### WHAT TO WORK ON
Take every line containing "assets" out of the records.

THE RECORDS section start

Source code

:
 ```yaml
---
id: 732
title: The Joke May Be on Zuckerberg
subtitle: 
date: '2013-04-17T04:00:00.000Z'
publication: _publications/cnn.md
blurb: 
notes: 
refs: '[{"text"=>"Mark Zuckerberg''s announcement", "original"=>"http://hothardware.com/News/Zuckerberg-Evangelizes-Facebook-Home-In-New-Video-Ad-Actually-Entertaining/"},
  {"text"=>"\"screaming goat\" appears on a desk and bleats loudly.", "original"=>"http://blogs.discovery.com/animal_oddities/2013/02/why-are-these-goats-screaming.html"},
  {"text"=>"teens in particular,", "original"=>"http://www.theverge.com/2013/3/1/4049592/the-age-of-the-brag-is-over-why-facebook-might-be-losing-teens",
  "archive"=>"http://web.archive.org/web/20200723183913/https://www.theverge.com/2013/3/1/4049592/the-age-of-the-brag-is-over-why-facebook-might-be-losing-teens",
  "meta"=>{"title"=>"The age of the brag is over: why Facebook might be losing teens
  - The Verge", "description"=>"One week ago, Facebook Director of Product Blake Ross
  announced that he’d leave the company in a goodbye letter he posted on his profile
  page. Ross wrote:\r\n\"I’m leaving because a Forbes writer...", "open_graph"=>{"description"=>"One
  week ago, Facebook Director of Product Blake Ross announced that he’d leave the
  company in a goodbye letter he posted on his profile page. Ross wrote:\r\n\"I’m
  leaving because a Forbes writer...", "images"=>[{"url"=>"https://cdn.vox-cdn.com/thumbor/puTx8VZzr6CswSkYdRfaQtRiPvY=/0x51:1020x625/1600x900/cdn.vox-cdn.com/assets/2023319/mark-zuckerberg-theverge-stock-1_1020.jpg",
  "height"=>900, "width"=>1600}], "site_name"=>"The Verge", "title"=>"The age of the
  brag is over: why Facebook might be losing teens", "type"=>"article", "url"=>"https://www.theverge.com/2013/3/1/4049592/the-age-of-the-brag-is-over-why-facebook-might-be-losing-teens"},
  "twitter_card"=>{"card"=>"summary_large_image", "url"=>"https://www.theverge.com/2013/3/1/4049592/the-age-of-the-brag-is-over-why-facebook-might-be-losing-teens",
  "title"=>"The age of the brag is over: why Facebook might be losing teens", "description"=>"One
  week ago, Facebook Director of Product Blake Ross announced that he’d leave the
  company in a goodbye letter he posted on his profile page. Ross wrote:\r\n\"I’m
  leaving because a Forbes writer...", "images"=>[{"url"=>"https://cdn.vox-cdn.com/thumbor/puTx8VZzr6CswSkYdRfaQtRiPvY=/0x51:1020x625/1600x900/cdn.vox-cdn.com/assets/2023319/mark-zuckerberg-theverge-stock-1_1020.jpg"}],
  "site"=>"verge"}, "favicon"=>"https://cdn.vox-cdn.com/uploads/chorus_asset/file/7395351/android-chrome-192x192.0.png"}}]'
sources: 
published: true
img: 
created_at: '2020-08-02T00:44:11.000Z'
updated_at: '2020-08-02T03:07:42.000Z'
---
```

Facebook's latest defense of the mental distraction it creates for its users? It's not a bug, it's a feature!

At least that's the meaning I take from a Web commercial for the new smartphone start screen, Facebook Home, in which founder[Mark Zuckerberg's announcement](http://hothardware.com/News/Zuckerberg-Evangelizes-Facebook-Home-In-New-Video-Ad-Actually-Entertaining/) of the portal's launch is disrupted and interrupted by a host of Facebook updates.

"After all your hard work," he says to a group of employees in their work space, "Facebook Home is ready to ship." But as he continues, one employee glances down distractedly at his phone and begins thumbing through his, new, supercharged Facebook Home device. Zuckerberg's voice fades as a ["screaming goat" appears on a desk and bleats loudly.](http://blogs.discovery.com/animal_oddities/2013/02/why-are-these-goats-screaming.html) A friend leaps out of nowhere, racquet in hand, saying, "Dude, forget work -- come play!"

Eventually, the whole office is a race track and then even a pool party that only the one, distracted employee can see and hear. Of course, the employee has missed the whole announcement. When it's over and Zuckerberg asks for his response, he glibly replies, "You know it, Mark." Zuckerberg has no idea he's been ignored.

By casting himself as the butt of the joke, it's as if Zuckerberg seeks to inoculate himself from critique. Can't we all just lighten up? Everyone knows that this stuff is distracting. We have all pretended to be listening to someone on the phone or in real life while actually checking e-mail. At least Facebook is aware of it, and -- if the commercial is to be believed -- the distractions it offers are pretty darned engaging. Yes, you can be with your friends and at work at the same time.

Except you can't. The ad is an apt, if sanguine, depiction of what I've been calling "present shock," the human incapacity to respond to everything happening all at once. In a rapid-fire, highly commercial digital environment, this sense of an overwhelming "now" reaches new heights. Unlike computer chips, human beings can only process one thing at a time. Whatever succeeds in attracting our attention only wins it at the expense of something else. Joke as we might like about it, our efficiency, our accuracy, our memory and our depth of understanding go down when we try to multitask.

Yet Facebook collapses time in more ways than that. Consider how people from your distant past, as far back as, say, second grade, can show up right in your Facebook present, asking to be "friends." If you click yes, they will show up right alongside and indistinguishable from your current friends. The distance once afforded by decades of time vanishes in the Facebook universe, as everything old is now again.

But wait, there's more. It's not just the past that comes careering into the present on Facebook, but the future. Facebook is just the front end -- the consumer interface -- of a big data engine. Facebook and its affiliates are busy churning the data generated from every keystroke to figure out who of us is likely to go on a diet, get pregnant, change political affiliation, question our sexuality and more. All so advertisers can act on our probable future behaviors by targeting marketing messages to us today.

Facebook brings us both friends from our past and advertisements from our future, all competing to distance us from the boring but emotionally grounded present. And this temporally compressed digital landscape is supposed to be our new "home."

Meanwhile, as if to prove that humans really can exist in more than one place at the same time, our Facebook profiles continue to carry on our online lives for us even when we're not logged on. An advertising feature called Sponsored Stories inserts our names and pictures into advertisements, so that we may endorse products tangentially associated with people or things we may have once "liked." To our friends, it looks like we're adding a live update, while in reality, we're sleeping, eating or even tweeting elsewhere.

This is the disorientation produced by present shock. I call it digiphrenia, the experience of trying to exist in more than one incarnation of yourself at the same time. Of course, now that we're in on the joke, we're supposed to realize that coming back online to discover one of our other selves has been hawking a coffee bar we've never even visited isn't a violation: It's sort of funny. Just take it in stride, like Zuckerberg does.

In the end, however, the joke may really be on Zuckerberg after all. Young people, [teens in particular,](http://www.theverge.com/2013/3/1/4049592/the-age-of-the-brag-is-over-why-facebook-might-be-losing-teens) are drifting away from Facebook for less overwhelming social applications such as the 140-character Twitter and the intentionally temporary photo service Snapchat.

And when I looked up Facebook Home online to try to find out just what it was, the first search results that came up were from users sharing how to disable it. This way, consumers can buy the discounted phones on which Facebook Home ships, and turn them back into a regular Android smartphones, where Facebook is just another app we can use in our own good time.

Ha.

THE RECORDS section end

### SOLUTION TO THIS EXERCISE
  leaving because a Forbes writer...", "images"=>[{"url"=>"https://cdn.vox-cdn.com/thumbor/puTx8VZzr6CswSkYdRfaQtRiPvY=/0x51:1020x625/1600x900/cdn.vox-cdn.com/assets/2023319/mark-zuckerberg-theverge-stock-1_1020.jpg",
  leaving because a Forbes writer...", "images"=>[{"url"=>"https://cdn.vox-cdn.com/thumbor/puTx8VZzr6CswSkYdRfaQtRiPvY=/0x51:1020x625/1600x900/cdn.vox-cdn.com/assets/2023319/mark-zuckerberg-theverge-stock-1_1020.jpg"}],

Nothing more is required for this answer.